The invention relates to a transmission system comprising a transmitter which includes an encoder for deriving an encoded signal from a quasi-periodic signal, transmitting means for transmitting the encoded signal to a receiver, which receiver includes a decoder for deriving a reconstructed signal from the encoded signal.
The invention additionally relates to a transmitter, a receiver, an encoder, a decoder and a codec to be used in such a transmission system. A transmission system as defined in the opening paragraph is known from the journal article "Methods for Waveform Interpolation in Speech Coding" by W. B. Kleijn in Digital Signal Processing, vol. 1, no. 4, October 1991, pages 215-230.
Transmission systems of this type are used, for example, for transferring speech or music signals by channels that have a limited transmission capacity.
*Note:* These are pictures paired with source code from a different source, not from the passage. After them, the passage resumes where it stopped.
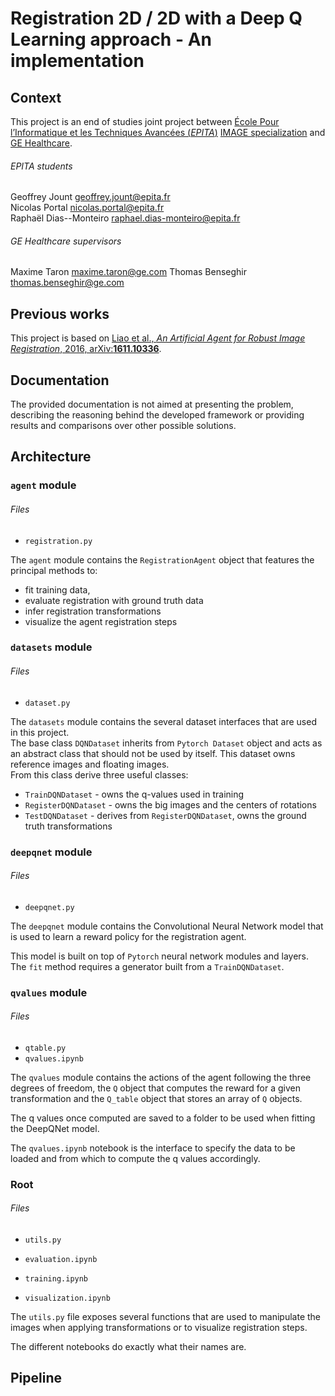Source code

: # Registration 2D / 2D with a Deep Q Learning approach - An implementation

## Context

This project is an end of studies joint project between 
[École Pour l’Informatique et les Techniques Avancées (*EPITA*)](https://www.epita.fr/)
[IMAGE specialization](https://www.epita.fr/nos-formations/diplome-ingenieur/cycle-ingenieur/les-majeures/#majeure-IMAGE)
and [GE Healthcare](https://www.gehealthcare.fr/).

###### EPITA students
Geoffrey Jount <geoffrey.jount@epita.fr>\
Nicolas Portal <nicolas.portal@epita.fr>\
Raphaël Dias--Monteiro <raphael.dias-monteiro@epita.fr>

###### GE Healthcare supervisors
Maxime Taron <maxime.taron@ge.com>
Thomas Benseghir <thomas.benseghir@ge.com>


## Previous works 

This project is based on [Liao et al., *An Artificial Agent for Robust Image Registration*, 2016, arXiv:**1611.10336**](https://arxiv.org/abs/1611.10336).

## Documentation

The provided documentation is not aimed at presenting the problem, describing the reasoning behind the developed
framework or providing results and comparisons over other possible solutions.

## Architecture

### `agent` module

###### Files
- `registration.py` 

The `agent` module contains the `RegistrationAgent` object that features the principal methods to:
- fit training data,
- evaluate registration with ground truth data
- infer registration transformations
- visualize the agent registration steps

### `datasets` module

###### Files
- `dataset.py`

The `datasets` module contains the several dataset interfaces that are used in this project.\
The base class `DQNDataset` inherits from `Pytorch Dataset` object and acts as an abstract class that should not be used
by itself. This dataset owns reference images and floating images.\
From this class derive three useful classes:
- `TrainDQNDataset` - owns the q-values used in training
- `RegisterDQNDataset` - owns the big images and the centers of rotations
- `TestDQNDataset` - derives from `RegisterDQNDataset`, owns the ground truth transformations  

### `deepqnet` module

###### Files
- `deepqnet.py`

The `deepqnet` module contains the Convolutional Neural Network model that is used to learn a reward policy for the
registration agent.

This model is built on top of `Pytorch` neural network modules and layers. The `fit` method requires a generator built
from a `TrainDQNDataset`. 

### `qvalues` module

###### Files
- `qtable.py`
- `qvalues.ipynb`

The `qvalues` module contains the actions of the agent following the three degrees of freedom, the `Q` object that
computes the reward for a given transformation and the `Q_table` object that stores an array of `Q` objects.

The q values once computed are saved to a folder to be used when fitting the DeepQNet model.

The `qvalues.ipynb` notebook is the interface to specify the data to be loaded and from which to compute the q values
accordingly. 

### Root

###### Files
- `utils.py`


- `evaluation.ipynb`
- `training.ipynb`
- `visualization.ipynb`

The `utils.py` file exposes several functions that are used to manipulate the images when applying transformations or
to visualize registration steps.

The different notebooks do exactly what their names are.

## Pipeline

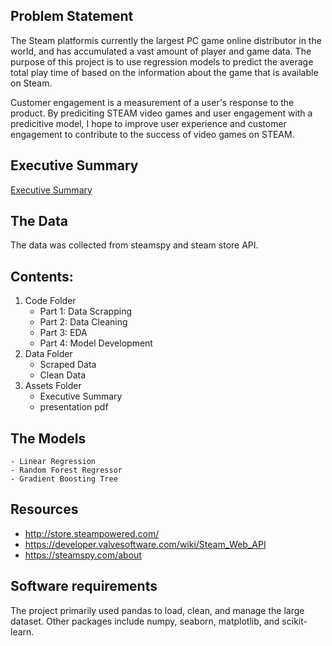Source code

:## Problem Statement
The Steam platformis currently the largest PC game online distributor in the world, and has accumulated a vast amount of player and game data.
The purpose of this project is to use regression models to predict the average total play time of based on the information about the game that is available on Steam.

Customer engagement is a measurement of a user's response to the product. By prediciting STEAM video games and user engagement with a predicitive model, I hope to improve user experience and customer engagement to contribute to the success of video games on STEAM. 

## Executive Summary
[Executive Summary](https://github.com/DominikaJones/Projects/blob/main/Capstone/assets/Executive%20Summary.txt)

## The Data
The data was collected from steamspy and steam store API.  

## Contents: 

1. Code Folder 
    - Part 1: Data Scrapping
    - Part 2: Data Cleaning
    - Part 3: EDA
    - Part 4: Model Development
2. Data Folder
    - Scraped Data
    - Clean Data
3. Assets Folder
    - Executive Summary
    - presentation pdf
    
## The Models
    - Linear Regression
    - Random Forest Regressor
    - Gradient Boosting Tree

## Resources
- http://store.steampowered.com/
- https://developer.valvesoftware.com/wiki/Steam_Web_API
- https://steamspy.com/about

## Software requirements
The project primarily used pandas to load, clean, and manage the large dataset. Other packages include numpy, seaborn, matplotlib, and scikit-learn.
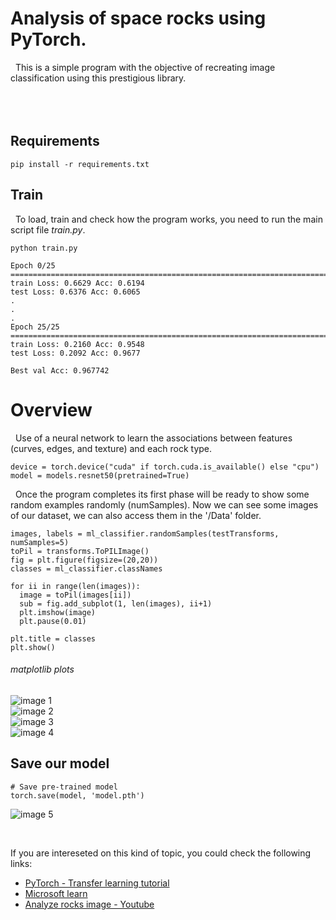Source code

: # Analysis of space rocks using PyTorch. 

&nbsp; This is a simple program with the objective of recreating image classification using this prestigious library.
<br><br><br><br>

## Requirements

    pip install -r requirements.txt


## Train
&nbsp;  To load, train and check how the program works, you need to run the main script file *train.py*.

    python train.py
    
    Epoch 0/25
    ====================================================================================================
    train Loss: 0.6629 Acc: 0.6194
    test Loss: 0.6376 Acc: 0.6065
    .
    .
    .
    Epoch 25/25
    ====================================================================================================
    train Loss: 0.2160 Acc: 0.9548
    test Loss: 0.2092 Acc: 0.9677

    Best val Acc: 0.967742


# Overview
&nbsp; Use of a neural network to learn the associations between features (curves, edges, and texture) and each rock type.

    device = torch.device("cuda" if torch.cuda.is_available() else "cpu")
    model = models.resnet50(pretrained=True)

&nbsp; Once the program completes its first phase will be ready to show some random examples randomly (numSamples). Now we can see some images of our dataset, we can also access them in the '/Data' folder. 

    images, labels = ml_classifier.randomSamples(testTransforms, numSamples=5)
    toPil = transforms.ToPILImage()
    fig = plt.figure(figsize=(20,20))
    classes = ml_classifier.classNames

    for ii in range(len(images)):
      image = toPil(images[ii])
      sub = fig.add_subplot(1, len(images), ii+1)
      plt.imshow(image)
      plt.pause(0.01)

    plt.title = classes
    plt.show()

###### matplotlib plots
![image 1](resources/1.png) <br>
![image 2](resources/2.png) <br>
![image 3](resources/3.png) <br>
![image 4](resources/5.png) <br>

## Save our model
    # Save pre-trained model
    torch.save(model, 'model.pth')
![image 5](resources/4.png) 
    

<br>

If you are intereseted on this kind of topic, you could check the following links: <br>
* [PyTorch - Transfer learning tutorial](https://pytorch.org/tutorials/beginner/transfer_learning_tutorial.html) <br>
* [Microsoft learn](https://docs.microsoft.com/en-us/learn/paths/classify-space-rocks-artificial-intelligence-nasa/)
* [Analyze rocks image - Youtube](https://www.youtube.com/watch?v=XoHR4p8AO9o&feature=youtu.be) 
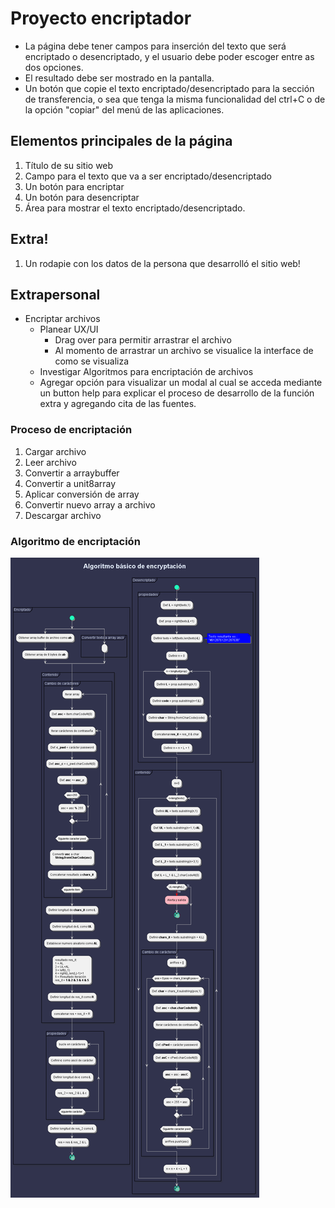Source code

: # Proyecto encriptador

- La página debe tener campos para inserción del texto que será encriptado o desencriptado, y el usuario debe poder escoger entre as dos opciones.
- El resultado debe ser mostrado en la pantalla.
- Un botón que copie el texto encriptado/desencriptado para la sección de transferencia, o sea que tenga la misma funcionalidad del ctrl+C o de la opción "copiar" del menú de las aplicaciones.


## Elementos principales de la página
1. Título de su sitio web
1. Campo para el texto que va a ser encriptado/desencriptado
1. Un botón para encriptar
1. Un botón para desencriptar
1. Área para mostrar el texto encriptado/desencriptado.

## Extra!
1. Un rodapie con los datos de la persona que desarrolló el sitio web!

## Extrapersonal
- Encriptar archivos
    - Planear UX/UI
        - Drag over para permitir arrastrar el archivo
        - Al momento de arrastrar un archivo se visualice la interface de como se visualiza
    - Investigar Algoritmos para encriptación de archivos
    - Agregar opción para visualizar un modal al cual se acceda mediante un button help para explicar el proceso de desarrollo de la función extra y agregando cita de las fuentes.

### Proceso de encriptación
1. Cargar archivo
1. Leer archivo
1. Convertir a arraybuffer
1. Convertir a unit8array
1. Aplicar conversión de array
1. Convertir nuevo array a archivo
1. Descargar archivo

### Algoritmo de encriptación
![Algoritmo de encriptación](out/algoritmo/algoritmo.png)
A first example of such a channel is a radio channel between a mobile station and a fixed base station. The available transmission capacity of this channel is limited because this channel is used by a great many users.
A second example is a recording channel which utilizes a magnetic, optical or a different recording medium such as, for example, semiconductor storage. Examples of systems utilizing such recording channels are dictating systems and machines utilizing a voice-supported user interface. In such systems it is usually desirable to provide maximum reduction of the necessary storage capacity. Prior-art systems utilize linear prediction or sub-band coding for this purpose.
In the transmission system known from said journal article, no more than a single period from a total number of periods of the quasi-periodic signal is encoded in the encoder. The transmitting means transmit the encoded signal thus obtained to the receiver through the channel. The decoder in the receiver decodes the encoded signal into a reconstructed signal. This is effected by determining the untransmitted periods of the quasi-periodic signal by means of interpolation with the periods of the quasi-periodic signal that have indeed been transmitted. It is noted that the quasi-periodic signal may be a voiced part of a speech signal. Alternatively, however, the quasi-periodic signal may be a residual signal that has been derived from a voiced part of a speech signal with a linear-prediction-based technique.
For determining the signal periods to be transmitted, it is necessary in the transmission system known from said journal article that the quasi-periodic signal be sampled at a rate that is considerably higher than is necessary according to the sampling theorem. For obtaining a reasonable quality of the reconstructed signal, it is necessary to utilize a complex algorithm for the selection of the quasi-periodic signal periods to be transmitted. Said properties of the prior-art transmission system have led to a considerable complexity of the prior-art transmission system.